Scattering length from accurate ab initio interaction potential of the NaLi molecule in the a³Σ⁺ electronic state

Ultracold polar and magnetic ²³Na⁶Li molecules in the rovibrational ground state of the lowest triplet a³Σ⁺ electronic state have been recently produced [1,2]. Here, we present the calculation of the electronic and rovibrational structure of these 14-electron molecules with spectroscopic accuracy (<0.5 cm^-1) using state-of-the-art ab initio methods of quantum chemistry [3]. We employ the hierarchy of the coupled-cluster wave functions and Gaussian basis sets extrapolated to the complete basis set limit.

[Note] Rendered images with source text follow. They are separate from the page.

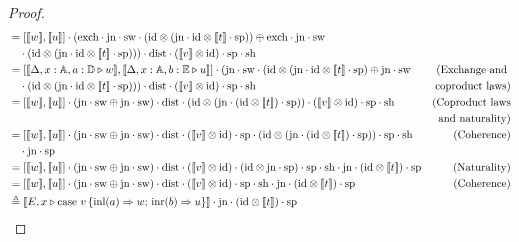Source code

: \documentclass[10pt,a4paper]{amsart}
\theoremstyle{definition}
\theoremstyle{definition}
\theoremstyle{definition}
\theoremstyle{definition}
\theoremstyle{definition}
\theoremstyle{definition}
\begin{document}
\begin{proof}
\begin{align*}
  & =  \left[[\![w]\!] ,[\![u]\!] \right] \comp (\text{exch} \comp \text{jn} \comp \sw \comp (\text{id} \otimes  (\text{jn} \comp \text{id} \otimes [\![t]\!] \comp \text{sp}) ) \oplus  \text{exch} \comp \text{jn} \comp \sw  &  \\
  & \hspace{10pt}  \comp (\text{id} \otimes  (\text{jn}\comp \text{id} \otimes [\![t]\!] \comp \text{sp}) ))\comp \dist \comp ([\![v]\!] \otimes \text{id}) \comp \text{sp}\comp \text{sh}  \\
  & = [[\![ \Delta  , x:\typeA ,  a:\typeD \vljud w]\!] , [\![ \Delta  , x:\typeA ,  b:\typeE \vljud u]\!]]  \comp (  \text{jn} \comp \sw \comp (\text{id} \otimes  (\text{jn} \comp \id \otimes [\![t]\!]  \comp \text{sp})  \oplus \text{jn} \comp  \sw      & {(\text{Exchange and }}  \\
  & \hspace{10pt} \comp (\text{id} \otimes  (\text{jn} \comp \text{id} \otimes [\![t]\!] \comp \text{sp}) )  ) \comp \dist \comp ([\![v]\!] \otimes \text{id})   \comp \text{sp}\comp \text{sh}  & { \text{coproduct laws})}\\
  &= \left[[\![w ]\!] ,[\![ u]\!] \right] \comp  (\text{jn} \comp \sw \oplus \text{jn} \comp \sw)  \comp \dist \comp ( \text{id} \otimes (\text{jn} \cdot (\text{id} \otimes [\![t]\!]) \cdot \text{sp} ) ) \comp ([\![v]\!] \otimes \text{id}) \comp \text{sp} \comp \text{sh} & {(\text{Coproduct laws}}  \\
  & & {\text{and naturality}}) \\
  & =  \left[[\![w ]\!] ,[\![ u]\!] \right] \comp  (\text{jn} \comp \sw \oplus \text{jn}\comp \sw)  \comp \dist \comp  ([\![v]\!] \otimes \text{id}) \comp \text{sp} \comp ( \text{id} \otimes (\text{jn} \comp  (\text{id} \otimes [\![t]\!]) \cdot \text{sp} ) ) \comp \text{sp}\comp \text{sh}     & {(\text{Coherence})} \\
  &  \hspace{10pt}  \comp \text{jn}  \comp \text{sp} & \\
  & = \left[[\![w ]\!] ,[\![ u]\!] \right] \comp  (\text{jn} \comp \sw \oplus \text{jn} \comp \sw)  \comp \dist \comp  ([\![v]\!] \otimes \text{id})  \comp ( \id \otimes \text{jn} \comp \text{sp}) \comp \text{sp}  \comp \text{sh}    \comp \text{jn} \comp (\text{id} \otimes [\![ t ]\!] ) \comp \text{sp} & {(\text{Naturality})}   \\
  & =  [[\![w]\!], [\![u]\!]] \comp (\text{jn} \comp \sw \oplus \text{jn} \comp \sw)  \comp \dist   \comp ([\![v  ]\!] \otimes \text{id}) \comp \text{sp} \comp \text{sh} \comp \text{jn} \comp (\text{id} \otimes [\![ t ]\!] ) \comp \text{sp}  & {(\text{Coherence})}     \\ 
  & \triangleq  [\![E,  x\vljud \text{case } v\,  \{\text{inl} (a) \Rightarrow w ;\, \text{inr} (b) \Rightarrow u\}]\!] \comp \text{jn} \comp (\text{id} \otimes [\![ t ]\!] ) \comp \text{sp}
\end{align*}
\end{proof}
\end{document}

We show that the inclusion of higher-level excitations, core-electron correlation, relativistic, QED, and adiabatic corrections is necessary to reproduce accurately the scattering and spectroscopic properties of alkali-metal systems. We obtain the well depth, D_e=229.9(5) cm^-1, the dissociation energy, D₀=208.2(5) cm^-1, and the scattering length, a_s=-84(+25)(-41) bohr, in good agreement with recent experimental measurements. The scattering length is predicted without any adjustment to experimental data for the first time for alkali-metal-atom collisions. We predict the permanent electric dipole moment in the rovibrational ground state, d₀=0.167(1) debye. These values are obtained without any adjustment to experimental data, showing that quantum chemistry methods are capable of predicting scattering properties of many-electron systems, provided relatively weak interaction and small reduced mass of the system.